I would like to implement a function that fills up a vector and then returns an rvalue reference. I tired something like:

std::vector &&fi         


        

Answer 1

If you just remove the && from your function it should work, but it will not be a reference. fill_list() will create a vector and return it. During the return a new vector will be created. The first vector that was created inside fill_list() will be copied to the new vector and then will be destroyed. This is the copy constructor's work.

Answer 2

For a discussion of rvalue references you can read what Bjarne Stroustrup, the author of C++, has to say about them here:

http://www2.research.att.com/~bs/C++0xFAQ.html#rval

Addressing your specific example, the short answer is that due to the Named Return Value Optimization - which is a de facto standard C++ compiler feature even pre-C++11 - if you simply return-by-value the compiler will tie up res and myvec efficiently like you want:

std::vector<int> fill_list() {
    std::vector<int> res;
    ... do something to fill res ...
    cout << &res << endl; // PRINT POINTER
    return res;
}

int main(int argc, char **argv) {
     std::vector<int> myvec = fill_list();
     cout << &myvec << endl; // PRINT POINTER
     return 0;
}

The two "PRINT POINTER" lines will print the same pointer in both cases.

The vector myvec and the vector res in the above will be the same vector with the same storage. No copy constructor or move constructor will be called. In a sense res and myvec will be two aliases of the same object.

This is even better than using a move constructor. myvec is constructed and "filled up" in-place.

The compiler achieves this by compiling the function in an "inplace" mode overlaying an immediate stack position in the callers stack frame with the callees local result variable, and simply leaving it there after the callee returns.

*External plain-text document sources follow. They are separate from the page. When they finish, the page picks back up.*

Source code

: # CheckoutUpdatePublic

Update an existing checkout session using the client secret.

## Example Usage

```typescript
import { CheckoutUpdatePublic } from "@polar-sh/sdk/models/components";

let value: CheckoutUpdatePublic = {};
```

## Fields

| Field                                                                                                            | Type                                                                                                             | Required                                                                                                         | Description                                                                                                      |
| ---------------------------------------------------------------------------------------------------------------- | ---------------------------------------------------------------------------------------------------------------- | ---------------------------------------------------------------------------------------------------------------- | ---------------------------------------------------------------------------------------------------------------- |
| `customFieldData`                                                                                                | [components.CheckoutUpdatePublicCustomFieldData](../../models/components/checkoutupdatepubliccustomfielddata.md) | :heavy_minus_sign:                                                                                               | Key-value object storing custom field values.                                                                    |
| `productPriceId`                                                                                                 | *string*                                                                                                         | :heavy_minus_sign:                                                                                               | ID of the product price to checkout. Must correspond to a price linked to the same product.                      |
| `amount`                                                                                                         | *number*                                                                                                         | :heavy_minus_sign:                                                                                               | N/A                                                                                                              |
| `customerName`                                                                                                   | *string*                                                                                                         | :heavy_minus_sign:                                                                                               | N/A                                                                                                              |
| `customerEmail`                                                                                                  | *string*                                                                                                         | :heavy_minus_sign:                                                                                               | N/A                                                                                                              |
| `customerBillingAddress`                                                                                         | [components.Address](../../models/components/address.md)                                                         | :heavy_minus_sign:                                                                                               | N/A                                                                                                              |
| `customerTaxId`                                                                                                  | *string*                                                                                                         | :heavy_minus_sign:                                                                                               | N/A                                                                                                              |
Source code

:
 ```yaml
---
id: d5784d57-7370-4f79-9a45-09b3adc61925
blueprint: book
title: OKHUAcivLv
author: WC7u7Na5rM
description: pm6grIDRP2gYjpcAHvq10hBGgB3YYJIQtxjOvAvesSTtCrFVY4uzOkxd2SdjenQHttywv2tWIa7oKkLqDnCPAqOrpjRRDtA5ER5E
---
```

In this circumstance we say that the constructor has been elided. For more information see here:

http://en.wikipedia.org/wiki/Return_value_optimization

In the event that you were assigning the result of fill_list in a non-constructor context, than as a return-by-value results in an xvalue (short for "expiring" value, a type of rvalue), the move assignment operator of the target variable would be given preference if it is available.

Answer 3

The return statement is an error because you atempt to bind an rvalue reference (the return type) to an lvalue (the vector res). An rvalue reference can only be bound to an rvalue.

Also, as others already mentioned, returning a local variable when the return type is a reference type is dangerous, because the local object will be destroyed after the return statement, then you get a reference that refers to an invalid object.

If you want to avoid the copy construction during the return statement, just using a non-reference type might already works due to a feature called copy elision. the vector res in your fill_list function may be directly constructed into the vector myvec in your main function, so no copy or move construction is invoked at all. But this feature is allowed by Standard not required, some copy construction is not omitted in some compiler.

Answer 4

You seem to be confused as to what an rvalue reference is and how it relates to move semantics.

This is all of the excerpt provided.